The report was made to assistant commissioner Eugene Crowley by superintendent tom Curran in mid-1988.
Mr Curran was passing on the information he had received from his Northern Irish counterpart, superintendent Bob Buchanan.
Mr Buchanan and his colleague, chief superintendent Harry Breen, were killed several months by the IRA as they returned from a security meeting in Dundalk garda station.
The tribunal is examining allegations of garda collusion in the March 1989 IRA ambush.
Former assistant commissioner Mr Dermot Jennings said that Mr Crowley would have asked for a written report from Mt Curran, even if he had not believed the allegations.
“There isn’t anything that we can find or that has been made available to us,” tribunal barrister Ms Mary Laverty said.
Mr Jim O’Callaghan said his client, retired detective sergeant Owen Corrigan, did not accept that there had been any meeting between Mr Crowley and superintendent Curran.
Judge Peter Smithwick said that other witnesses has spoken about Mr Curran in laudatory terms.
“Nobody has said that he was telling a lie about this or that he was mistaken,” the retired judge said.
Mr Jennings said that Dundalk detective sergeant Owen Corrigan “had a reputation that he was a tough man, tough on the IRA.”
And he said the sergeant would not have been allowed on a course in surveillance techniques he taught in 1988 if there had been any concerns about him.
“It was a very sensitive course, about the tradecraft and the methods we use” Mr Jennings said.
Mr Jennings also said he would be “absolutely astounded” if reports of collusion received within two years of the Breen-Buchanan murder were not passed to an internal garda inquiry launched following press claims of collusion.
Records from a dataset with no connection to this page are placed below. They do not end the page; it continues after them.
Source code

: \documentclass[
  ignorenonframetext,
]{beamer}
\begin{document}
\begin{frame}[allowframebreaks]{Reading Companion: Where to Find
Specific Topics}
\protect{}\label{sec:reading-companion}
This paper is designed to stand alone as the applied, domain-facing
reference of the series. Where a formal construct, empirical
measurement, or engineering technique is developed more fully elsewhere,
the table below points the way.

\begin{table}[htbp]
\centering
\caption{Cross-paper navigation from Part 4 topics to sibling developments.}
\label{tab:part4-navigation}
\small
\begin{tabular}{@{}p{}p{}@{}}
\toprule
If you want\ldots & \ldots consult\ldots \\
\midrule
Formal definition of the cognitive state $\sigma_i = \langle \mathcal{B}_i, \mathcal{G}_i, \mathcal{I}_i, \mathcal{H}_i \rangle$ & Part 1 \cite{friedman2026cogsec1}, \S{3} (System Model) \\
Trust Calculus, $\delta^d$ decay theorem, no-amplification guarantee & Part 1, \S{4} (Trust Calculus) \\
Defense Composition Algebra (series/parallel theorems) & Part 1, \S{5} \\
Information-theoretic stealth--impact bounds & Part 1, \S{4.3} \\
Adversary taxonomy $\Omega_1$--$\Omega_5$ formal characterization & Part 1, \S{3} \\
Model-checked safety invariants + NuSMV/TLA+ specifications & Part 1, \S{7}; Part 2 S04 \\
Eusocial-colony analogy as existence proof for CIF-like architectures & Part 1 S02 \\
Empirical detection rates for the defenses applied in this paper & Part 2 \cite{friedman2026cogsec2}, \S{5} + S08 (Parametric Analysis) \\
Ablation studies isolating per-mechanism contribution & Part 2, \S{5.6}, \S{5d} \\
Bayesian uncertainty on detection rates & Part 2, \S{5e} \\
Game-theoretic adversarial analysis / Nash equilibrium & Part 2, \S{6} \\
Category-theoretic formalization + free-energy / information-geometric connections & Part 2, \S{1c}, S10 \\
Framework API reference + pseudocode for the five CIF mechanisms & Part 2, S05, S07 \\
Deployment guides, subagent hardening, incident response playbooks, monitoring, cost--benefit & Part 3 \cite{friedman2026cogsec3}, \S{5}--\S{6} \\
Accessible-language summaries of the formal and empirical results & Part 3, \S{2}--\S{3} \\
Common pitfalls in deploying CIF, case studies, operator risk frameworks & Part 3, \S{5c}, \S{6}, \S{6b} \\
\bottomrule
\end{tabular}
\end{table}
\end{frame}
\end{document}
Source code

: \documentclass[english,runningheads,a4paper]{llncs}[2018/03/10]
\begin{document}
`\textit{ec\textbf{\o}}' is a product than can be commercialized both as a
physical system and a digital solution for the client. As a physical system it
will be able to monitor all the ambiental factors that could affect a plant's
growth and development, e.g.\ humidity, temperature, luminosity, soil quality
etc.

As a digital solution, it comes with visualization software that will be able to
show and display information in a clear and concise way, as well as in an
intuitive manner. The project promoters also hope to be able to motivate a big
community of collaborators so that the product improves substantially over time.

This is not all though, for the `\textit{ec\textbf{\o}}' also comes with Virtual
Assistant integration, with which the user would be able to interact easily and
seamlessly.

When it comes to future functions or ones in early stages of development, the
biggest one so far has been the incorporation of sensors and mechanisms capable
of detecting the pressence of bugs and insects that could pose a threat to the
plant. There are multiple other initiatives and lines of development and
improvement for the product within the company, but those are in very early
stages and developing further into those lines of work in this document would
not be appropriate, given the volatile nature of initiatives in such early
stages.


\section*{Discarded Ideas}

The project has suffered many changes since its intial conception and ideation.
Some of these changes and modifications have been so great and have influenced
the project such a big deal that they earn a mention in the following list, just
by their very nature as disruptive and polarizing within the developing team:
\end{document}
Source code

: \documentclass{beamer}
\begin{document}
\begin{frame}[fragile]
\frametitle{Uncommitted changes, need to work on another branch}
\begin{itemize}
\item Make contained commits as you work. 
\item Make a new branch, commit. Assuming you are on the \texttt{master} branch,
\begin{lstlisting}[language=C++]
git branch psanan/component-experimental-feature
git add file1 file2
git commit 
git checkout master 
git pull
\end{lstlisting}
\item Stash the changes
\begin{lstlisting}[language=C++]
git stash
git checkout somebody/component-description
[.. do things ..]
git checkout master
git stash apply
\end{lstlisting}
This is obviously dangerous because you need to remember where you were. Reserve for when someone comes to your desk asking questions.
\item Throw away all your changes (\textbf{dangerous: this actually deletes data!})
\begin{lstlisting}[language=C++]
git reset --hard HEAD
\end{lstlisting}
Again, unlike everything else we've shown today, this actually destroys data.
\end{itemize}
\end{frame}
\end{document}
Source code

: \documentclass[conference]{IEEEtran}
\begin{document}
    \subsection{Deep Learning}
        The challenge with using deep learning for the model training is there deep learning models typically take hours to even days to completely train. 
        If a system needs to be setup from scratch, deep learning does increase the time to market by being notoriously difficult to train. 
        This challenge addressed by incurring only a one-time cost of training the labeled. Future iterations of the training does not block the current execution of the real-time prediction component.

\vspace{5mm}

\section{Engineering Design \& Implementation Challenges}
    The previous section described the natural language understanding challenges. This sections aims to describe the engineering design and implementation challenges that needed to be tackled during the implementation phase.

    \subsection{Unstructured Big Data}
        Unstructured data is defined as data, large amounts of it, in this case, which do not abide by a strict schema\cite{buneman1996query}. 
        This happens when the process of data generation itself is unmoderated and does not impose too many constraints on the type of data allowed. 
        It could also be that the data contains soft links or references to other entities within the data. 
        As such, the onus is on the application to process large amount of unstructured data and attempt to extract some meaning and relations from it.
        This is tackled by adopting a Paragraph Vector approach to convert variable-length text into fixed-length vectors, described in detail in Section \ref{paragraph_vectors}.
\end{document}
Three separate reports that the IRA had a garda “mole” in Dundalk were received within two years of their deaths.
Collusion claims first emerged within hours of the deaths of the two men, and resurfaced again in 2000 following the publication of Bandit Country by journalist Toby Harnden.
Documents provided to the intelligence section in Garda HQ indicated a “named member” of the IRA “had a garda contact”, the tribunal has previously heard.
Mr Jennings said he was not stationed in Garda HQ when the reports of collusion were received.
A decade later, he was the chief superintendent in Crime & Security branch, and one of his inspectors, Peter Kirwan, acted as a liaison between the branch and chief superintendent Seam Camon, who prepared a report on collusion allegations.
Mr Camon’s report concluded there was no evidence of collusion.
Mr Jennings said that surveillance operations had been mounted against the senior IRA figure named in the intelligence reports for several years, but the garda did not know the identity of any alleged IRA mole, including “technical surveillance” and “interception”.
He said Garda surveillance “could have identified this so called contact this man had, or identified other contacts the man had and eventually led on to the member of the garda referred to.”
“That would have been our goal to find out who this mole was.”
“If there was a wrong ‘un in the organisation, we would stop at nothing to root that person out”, Mr Jennings said.
Mr Jennings told the chairman that garda detectives did not carry firearms when in Northern Ireland, just as the two RUC men had been unarmed when they called to Dundalk garda station in 1989. The only exception was for bodyguard details escorting VIPs, such as when the president visited Belfast.